Monstrosities in Christmas

The stores close down earlier than usual. The MMFF (mutha-mutha-fucka-fucka!) starts taking over the movie line-up in cinemas. People go home to provinces and have parties of their own so there's no use calling up anyone for a night-cap cause everyone's got one. The Scrooge in me awakens but wants to do nothing more than sleep some more, thanks to five or so of my neighbors who happen to have bought themselves a nifty Magic Sing and every unit seems to be connected to four units of 3-by-6-by-3 foot prehistoric speakers that do nothing but reverberate waves of subliminal commands that would shatter your bones to fine powdery consistency in just under 4 hours of exposure. They sing Paglisan, Bed of Roses, Hey, Jude, and Green Green Grass of Home in a pattern that's sung one or two seconds after the lyrics had be queued. Being a true believer to the spirit of Christmas, I just ended up shouting my nicotine-choked vocal chords out hoping that the blasted singer could hear me and that it could eventually get him in rhythm.

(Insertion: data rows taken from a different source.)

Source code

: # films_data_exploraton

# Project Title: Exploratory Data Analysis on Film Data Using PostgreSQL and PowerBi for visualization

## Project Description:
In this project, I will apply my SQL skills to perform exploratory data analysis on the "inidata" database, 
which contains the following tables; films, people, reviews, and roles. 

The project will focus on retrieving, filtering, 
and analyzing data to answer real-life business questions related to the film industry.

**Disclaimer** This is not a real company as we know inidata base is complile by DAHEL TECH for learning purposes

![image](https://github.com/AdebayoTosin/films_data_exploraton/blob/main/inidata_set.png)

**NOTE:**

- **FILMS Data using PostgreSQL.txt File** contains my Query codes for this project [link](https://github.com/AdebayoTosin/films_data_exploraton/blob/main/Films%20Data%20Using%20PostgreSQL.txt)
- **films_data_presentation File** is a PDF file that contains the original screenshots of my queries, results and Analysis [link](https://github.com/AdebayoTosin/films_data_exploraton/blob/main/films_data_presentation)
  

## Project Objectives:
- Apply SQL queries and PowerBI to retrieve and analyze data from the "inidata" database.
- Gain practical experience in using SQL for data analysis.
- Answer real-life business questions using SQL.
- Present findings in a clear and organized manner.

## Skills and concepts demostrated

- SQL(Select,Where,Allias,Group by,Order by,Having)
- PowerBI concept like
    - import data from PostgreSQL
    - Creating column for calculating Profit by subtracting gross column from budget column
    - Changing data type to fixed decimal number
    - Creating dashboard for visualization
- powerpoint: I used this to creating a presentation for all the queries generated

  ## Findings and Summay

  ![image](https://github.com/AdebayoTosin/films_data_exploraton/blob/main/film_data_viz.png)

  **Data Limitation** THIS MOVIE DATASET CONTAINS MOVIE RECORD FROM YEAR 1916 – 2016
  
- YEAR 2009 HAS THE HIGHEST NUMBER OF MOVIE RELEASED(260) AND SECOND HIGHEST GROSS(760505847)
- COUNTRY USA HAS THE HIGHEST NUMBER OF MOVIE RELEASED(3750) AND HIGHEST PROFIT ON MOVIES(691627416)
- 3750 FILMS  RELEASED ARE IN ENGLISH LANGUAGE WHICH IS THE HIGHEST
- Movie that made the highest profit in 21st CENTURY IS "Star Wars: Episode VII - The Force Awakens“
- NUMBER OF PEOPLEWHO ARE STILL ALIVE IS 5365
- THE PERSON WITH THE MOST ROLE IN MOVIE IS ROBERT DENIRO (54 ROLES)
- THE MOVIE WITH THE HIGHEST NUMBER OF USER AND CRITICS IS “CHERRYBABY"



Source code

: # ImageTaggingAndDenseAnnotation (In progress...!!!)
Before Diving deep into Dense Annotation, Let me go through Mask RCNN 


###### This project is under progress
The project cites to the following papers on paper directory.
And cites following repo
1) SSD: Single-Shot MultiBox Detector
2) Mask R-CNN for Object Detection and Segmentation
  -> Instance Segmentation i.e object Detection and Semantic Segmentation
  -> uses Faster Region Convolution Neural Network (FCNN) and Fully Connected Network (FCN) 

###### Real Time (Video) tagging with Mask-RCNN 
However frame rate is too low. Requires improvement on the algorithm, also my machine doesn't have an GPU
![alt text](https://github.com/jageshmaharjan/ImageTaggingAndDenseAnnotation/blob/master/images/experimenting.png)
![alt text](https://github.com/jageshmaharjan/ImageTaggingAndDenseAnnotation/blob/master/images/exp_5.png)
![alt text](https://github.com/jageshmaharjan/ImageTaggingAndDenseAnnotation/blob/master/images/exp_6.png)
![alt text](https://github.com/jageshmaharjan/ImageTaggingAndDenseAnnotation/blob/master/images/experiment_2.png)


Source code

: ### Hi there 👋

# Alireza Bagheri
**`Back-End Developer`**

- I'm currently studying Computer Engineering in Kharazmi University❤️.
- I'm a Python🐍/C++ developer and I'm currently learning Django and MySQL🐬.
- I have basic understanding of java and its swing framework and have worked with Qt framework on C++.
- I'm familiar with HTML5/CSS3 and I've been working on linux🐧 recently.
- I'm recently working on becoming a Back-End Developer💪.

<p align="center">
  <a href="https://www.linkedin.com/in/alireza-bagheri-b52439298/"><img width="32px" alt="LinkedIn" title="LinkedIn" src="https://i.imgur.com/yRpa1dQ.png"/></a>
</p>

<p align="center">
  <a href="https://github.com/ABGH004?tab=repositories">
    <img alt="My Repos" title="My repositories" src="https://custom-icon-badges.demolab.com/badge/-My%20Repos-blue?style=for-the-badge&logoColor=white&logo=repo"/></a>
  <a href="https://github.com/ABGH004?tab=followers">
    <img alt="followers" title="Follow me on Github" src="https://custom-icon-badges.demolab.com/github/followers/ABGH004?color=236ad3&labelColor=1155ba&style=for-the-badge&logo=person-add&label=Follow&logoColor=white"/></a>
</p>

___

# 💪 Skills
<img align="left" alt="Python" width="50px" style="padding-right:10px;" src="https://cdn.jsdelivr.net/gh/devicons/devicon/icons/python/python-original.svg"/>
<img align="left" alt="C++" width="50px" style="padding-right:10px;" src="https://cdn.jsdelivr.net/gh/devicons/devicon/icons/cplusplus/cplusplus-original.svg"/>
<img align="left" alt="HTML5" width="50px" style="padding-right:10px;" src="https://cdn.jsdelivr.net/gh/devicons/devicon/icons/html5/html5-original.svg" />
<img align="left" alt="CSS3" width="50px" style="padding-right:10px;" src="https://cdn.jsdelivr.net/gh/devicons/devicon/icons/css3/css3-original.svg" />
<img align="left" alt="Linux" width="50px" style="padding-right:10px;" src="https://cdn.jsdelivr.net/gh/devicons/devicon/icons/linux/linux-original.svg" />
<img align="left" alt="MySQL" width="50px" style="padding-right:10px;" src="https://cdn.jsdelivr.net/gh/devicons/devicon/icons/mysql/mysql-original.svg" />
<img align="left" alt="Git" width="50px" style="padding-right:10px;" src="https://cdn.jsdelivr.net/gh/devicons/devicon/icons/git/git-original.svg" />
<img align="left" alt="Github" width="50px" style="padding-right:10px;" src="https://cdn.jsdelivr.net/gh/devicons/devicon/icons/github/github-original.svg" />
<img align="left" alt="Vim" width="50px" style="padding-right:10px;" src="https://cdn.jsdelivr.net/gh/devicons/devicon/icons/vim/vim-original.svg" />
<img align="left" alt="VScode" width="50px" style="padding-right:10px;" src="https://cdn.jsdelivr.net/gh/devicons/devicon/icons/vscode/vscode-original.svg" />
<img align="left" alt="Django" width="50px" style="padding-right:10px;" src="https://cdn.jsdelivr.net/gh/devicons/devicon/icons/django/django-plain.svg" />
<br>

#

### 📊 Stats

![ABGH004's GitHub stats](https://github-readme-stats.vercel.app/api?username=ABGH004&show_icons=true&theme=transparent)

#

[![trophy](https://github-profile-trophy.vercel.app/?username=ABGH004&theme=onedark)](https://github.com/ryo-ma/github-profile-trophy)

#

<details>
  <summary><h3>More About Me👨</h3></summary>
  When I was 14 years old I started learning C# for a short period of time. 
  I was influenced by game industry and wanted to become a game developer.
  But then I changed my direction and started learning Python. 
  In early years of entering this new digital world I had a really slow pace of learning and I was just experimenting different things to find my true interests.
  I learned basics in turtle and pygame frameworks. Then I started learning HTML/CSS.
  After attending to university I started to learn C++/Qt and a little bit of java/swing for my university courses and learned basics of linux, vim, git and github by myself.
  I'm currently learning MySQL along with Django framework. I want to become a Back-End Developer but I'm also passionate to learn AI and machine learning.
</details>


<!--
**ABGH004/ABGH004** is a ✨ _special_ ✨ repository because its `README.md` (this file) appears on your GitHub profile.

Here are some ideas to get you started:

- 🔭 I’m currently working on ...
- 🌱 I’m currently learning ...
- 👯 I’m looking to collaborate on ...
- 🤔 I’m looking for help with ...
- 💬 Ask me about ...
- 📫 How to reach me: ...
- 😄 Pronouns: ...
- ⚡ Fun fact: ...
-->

I slept at 4:30 am after Christmas eve struggling to have one pillow choke up the noise over one ear and woke up at 10:30 am to the sound of what seems like the same singer doing Livin' La Vida Loca with the same gusto as the night before that would escalate William Hung's status to Grammy-calibre. As the mid-morning light hurt my eyes, I strained to get my bearings and groaned, "don't these guys ever need some fucking sleep?!" I gave up decided it's no use fighting the tone-deaf so I got out of bed and helped myself at breakfast with what's left over from last night. I was looking forward to a movie-marathon on Christmas day, something some of my friends came up with since watching Exodus could get one person a day-pass to Enchanted Kingdom.

Off to the theater I went.

The Glorietta movie house is cramped. Never in recent years have I experienced watching with a crowd that predominantly consist of children whose parents are busy shush-ing them to silence while getting foodstuff in plastic bags that by itself made really irritating noise. It seems that everyone is talking, eating, and moving in their seats all at the same time! As for the Exodus movie, it's a bunch of crap: melting make-ups, incredible tikbalang costume, short fight-scene, slapstick comedy, and cheap thrill all rolled into one 17M costing waste of time. Good thing I had 8 Mile and Serenity the night before. If not for the Enchanted Kingdom pass, the gorgeous Aubrey Miles (who happens to be the most fashionable Aswang I have laid my eyes on), and my friends, I would have left and wrote something for Man-Blog instead.


Speaking of Man-Blog, we're PinoyBlog's blog of the week! That's less than a month from live date and the site is already making waves. Ok, make that tsunamis.

What a way to end the year and it ain't over yet 'til I give out my Christmas presents. That is, if I get the time to make a list and get the presents. The queue over the cashier in malls is just surreal so I decided to make everyone else rush while I wait for this craziness to subside.

Merry Christmas, everyone!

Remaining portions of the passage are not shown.